Helper method to calculate multiple properties for self.struct. All results will be returned in a dict where the keys are each of the properties in properties, and their values are the values returned from their corresponding method. Here is a list of valid properties to calculate:

  • e_pot
  • sasa_polar
  • sasa_nonpolar
  • sasa_total
  • prime_energy
  • pka
  • hydropathy
  • rotatable
  • vdw_surf_comp
Parameters:
  • properties (str (see PropertyCalculator.AGGREGATE_CALCULATIONS)) - Properties to calculate
Returns: dict
Dict where keys are properties passed in and values are the total value of the property for the protein. e.g {'e_pot': 1324.3, 'sasa_total': 1846.9}
Raises:
  • KeyError - If a property passed in is invalid

Class Variable Details [hide private]

AGGREGATE_CALCULATIONS

Value:
['e_pot', 'prime_energy', 'pka', 'sasa_polar', 'sasa_nonpolar', 'sasa_\
total', 'hydropathy', 'rotatable', 'vdw_surf_comp',]

RESIDUE_CALCULATIONS

Value:
['e_pot', 'e_internal', 'e_interaction', 'pka', 'atomic_sasa_polar', '\
atomic_sasa_nonpolar', 'sasa_polar', 'sasa_nonpolar', 'sasa_total', 'h\
ydropathy', 'rotatable', 'vdw_surf_comp',]

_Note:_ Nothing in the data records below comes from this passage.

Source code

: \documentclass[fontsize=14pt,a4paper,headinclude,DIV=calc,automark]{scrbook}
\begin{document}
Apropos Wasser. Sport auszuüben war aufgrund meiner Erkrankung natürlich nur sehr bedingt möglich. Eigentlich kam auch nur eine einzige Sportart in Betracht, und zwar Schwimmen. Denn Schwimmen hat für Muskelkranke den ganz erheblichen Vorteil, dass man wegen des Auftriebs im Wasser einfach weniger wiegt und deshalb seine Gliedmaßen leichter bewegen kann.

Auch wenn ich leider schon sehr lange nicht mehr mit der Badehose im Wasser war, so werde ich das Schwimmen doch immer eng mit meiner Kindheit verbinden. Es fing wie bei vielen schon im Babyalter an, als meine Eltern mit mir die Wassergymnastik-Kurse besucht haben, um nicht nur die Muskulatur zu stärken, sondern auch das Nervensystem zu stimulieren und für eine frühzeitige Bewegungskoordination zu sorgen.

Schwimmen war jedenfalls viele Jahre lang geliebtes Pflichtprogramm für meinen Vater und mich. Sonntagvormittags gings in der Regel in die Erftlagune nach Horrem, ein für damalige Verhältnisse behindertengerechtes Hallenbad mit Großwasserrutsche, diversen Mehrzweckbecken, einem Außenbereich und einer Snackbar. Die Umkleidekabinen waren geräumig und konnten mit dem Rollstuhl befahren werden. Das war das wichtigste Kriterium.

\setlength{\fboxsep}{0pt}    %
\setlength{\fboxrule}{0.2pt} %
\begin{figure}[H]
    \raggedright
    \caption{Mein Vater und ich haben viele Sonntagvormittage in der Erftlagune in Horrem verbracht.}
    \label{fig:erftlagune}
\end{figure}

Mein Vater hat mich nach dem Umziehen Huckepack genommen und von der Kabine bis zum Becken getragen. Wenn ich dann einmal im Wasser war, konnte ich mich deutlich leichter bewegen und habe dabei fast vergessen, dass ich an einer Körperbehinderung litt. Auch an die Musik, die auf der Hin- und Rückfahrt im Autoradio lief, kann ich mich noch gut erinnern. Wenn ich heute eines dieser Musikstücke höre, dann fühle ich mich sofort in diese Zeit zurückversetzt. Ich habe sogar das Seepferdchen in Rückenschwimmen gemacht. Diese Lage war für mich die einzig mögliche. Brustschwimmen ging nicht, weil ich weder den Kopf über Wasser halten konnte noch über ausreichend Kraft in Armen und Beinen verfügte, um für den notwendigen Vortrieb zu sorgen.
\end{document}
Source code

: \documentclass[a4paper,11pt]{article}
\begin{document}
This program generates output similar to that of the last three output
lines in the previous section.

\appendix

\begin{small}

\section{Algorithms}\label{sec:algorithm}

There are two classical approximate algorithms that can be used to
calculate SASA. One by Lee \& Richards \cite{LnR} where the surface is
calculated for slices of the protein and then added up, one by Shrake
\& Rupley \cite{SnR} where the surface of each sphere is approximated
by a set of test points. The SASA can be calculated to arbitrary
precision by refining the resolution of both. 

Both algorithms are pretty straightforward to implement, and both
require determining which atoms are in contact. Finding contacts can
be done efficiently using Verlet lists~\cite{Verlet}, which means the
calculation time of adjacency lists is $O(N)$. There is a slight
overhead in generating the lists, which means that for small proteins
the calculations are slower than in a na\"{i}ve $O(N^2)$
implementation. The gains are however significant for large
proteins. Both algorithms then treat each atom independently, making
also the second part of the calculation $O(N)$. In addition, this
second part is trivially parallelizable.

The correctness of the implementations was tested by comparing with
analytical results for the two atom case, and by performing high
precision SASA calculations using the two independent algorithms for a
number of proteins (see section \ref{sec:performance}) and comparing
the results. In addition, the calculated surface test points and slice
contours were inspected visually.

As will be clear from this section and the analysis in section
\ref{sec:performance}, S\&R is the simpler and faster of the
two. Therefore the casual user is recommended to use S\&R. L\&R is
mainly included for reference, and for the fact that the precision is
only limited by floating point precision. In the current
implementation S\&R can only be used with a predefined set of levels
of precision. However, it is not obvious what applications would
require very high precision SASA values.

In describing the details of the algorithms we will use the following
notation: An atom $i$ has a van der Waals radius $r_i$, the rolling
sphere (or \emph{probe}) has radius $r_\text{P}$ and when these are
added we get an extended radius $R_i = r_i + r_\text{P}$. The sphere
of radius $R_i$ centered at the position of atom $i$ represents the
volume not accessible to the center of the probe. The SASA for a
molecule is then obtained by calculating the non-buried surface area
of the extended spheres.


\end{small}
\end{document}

Instance Variable Details [hide private]

_minimizer

Private variable that stores the minimizer. We don't create it here since some applications that use this class will not need it.

progress

Variable that can be used to get the progress of calculations. This variable is only set in self.calculateOverResidues. Since that method returns a generator, each step can query self.progress to get a description of the progress. This variable is a tuple with the form ( step, total steps ).